(Dataset entries)
────────────────────
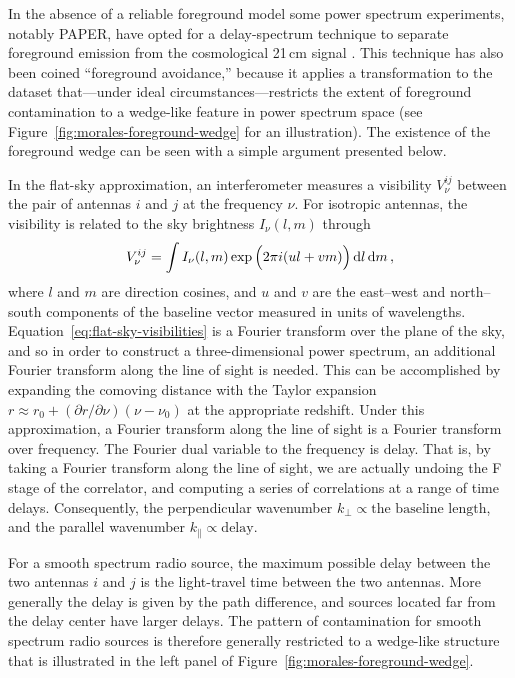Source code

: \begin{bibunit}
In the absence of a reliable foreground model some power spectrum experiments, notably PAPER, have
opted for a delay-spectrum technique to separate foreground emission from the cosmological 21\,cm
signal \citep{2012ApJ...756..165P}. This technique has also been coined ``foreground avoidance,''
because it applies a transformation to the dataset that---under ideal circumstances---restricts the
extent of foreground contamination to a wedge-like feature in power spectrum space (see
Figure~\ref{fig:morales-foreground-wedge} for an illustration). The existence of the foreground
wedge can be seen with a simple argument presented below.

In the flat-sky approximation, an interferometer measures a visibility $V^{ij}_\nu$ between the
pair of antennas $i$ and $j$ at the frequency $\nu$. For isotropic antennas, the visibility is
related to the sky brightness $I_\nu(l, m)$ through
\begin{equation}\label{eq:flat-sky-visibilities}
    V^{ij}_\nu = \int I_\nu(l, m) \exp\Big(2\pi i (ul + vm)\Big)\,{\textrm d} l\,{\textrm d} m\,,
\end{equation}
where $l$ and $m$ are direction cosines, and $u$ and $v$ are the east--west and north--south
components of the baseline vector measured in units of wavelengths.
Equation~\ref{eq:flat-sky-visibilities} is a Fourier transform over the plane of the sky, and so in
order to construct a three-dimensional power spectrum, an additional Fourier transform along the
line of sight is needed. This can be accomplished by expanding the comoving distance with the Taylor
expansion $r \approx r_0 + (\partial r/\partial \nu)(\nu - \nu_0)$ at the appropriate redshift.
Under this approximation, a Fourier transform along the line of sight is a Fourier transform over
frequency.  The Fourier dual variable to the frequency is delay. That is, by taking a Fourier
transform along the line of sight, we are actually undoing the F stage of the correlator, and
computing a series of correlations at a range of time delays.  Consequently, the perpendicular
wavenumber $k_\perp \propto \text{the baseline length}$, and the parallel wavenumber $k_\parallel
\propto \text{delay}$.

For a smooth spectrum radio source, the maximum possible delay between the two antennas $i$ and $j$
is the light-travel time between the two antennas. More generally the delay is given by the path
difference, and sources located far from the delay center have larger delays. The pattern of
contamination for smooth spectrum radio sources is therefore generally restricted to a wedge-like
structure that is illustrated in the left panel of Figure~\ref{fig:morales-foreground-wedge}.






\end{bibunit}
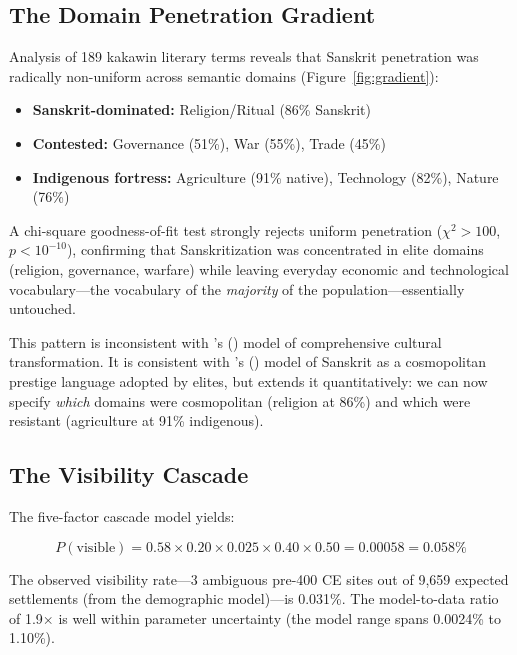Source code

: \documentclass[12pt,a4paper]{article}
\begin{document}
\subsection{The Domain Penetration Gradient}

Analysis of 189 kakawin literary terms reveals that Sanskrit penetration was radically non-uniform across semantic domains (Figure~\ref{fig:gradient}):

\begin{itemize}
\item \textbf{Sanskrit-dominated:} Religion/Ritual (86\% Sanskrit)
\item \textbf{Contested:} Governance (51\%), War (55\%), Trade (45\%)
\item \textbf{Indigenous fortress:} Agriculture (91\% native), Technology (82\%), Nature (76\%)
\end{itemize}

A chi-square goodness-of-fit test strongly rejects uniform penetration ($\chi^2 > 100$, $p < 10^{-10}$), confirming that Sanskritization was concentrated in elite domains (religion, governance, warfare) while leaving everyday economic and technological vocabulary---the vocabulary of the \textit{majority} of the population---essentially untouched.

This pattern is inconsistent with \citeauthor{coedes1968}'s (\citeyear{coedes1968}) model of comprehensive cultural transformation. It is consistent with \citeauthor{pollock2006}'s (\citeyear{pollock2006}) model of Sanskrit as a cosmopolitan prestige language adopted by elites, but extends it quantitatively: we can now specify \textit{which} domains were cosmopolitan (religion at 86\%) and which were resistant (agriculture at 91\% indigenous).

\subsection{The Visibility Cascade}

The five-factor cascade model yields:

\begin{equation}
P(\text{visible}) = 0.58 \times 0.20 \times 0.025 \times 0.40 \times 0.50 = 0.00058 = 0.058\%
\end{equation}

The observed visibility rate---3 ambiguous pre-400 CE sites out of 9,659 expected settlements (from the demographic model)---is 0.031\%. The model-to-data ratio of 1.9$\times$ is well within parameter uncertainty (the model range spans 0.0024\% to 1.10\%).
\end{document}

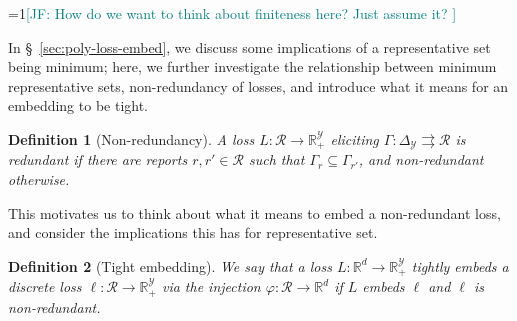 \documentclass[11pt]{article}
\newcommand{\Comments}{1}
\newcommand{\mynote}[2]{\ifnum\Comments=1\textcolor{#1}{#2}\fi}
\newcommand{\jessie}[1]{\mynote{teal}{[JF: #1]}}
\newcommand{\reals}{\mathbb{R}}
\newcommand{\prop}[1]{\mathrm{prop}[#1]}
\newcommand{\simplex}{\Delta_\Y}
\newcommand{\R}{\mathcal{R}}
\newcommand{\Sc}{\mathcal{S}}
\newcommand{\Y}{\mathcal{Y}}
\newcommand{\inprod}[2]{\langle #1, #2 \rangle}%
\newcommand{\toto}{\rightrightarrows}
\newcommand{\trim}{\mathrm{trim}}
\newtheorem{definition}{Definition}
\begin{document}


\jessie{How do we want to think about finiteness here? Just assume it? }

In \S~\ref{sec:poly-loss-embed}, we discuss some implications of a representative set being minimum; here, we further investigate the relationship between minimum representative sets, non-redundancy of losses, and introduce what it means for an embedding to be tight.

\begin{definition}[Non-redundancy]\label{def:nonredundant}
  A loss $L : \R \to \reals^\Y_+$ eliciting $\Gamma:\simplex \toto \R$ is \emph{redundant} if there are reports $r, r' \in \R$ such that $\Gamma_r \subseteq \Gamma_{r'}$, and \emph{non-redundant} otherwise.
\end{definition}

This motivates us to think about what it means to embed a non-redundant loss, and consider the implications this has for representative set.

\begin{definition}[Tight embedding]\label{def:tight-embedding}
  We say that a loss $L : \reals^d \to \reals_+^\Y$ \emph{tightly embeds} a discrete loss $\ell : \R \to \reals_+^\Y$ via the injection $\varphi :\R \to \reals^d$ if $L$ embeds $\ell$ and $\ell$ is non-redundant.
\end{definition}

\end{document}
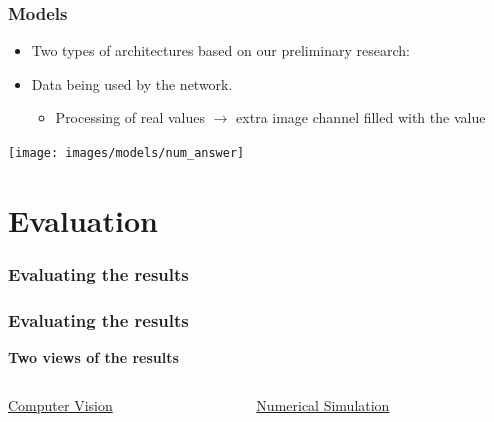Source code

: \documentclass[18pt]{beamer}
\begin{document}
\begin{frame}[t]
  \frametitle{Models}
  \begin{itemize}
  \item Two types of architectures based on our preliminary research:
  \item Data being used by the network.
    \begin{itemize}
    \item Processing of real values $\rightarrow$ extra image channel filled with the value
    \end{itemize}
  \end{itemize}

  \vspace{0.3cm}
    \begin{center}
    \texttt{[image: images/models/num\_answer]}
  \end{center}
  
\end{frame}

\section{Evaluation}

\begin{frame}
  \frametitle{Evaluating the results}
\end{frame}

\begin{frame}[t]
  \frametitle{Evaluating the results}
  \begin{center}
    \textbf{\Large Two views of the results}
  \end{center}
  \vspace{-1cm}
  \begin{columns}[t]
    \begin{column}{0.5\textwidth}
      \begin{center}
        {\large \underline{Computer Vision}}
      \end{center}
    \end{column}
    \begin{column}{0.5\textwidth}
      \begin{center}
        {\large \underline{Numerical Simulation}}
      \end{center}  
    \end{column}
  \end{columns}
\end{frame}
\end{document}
────────────────────
### [What to work on]
This exercise asks for an exact copy of the lines from the first one in the data through the line that contains "This technique has", pictures excluded.

### [Exercise answer]
Source code

: \begin{bibunit}
In the absence of a reliable foreground model some power spectrum experiments, notably PAPER, have
opted for a delay-spectrum technique to separate foreground emission from the cosmological 21\,cm
signal \citep{2012ApJ...756..165P}. This technique has also been coined ``foreground avoidance,''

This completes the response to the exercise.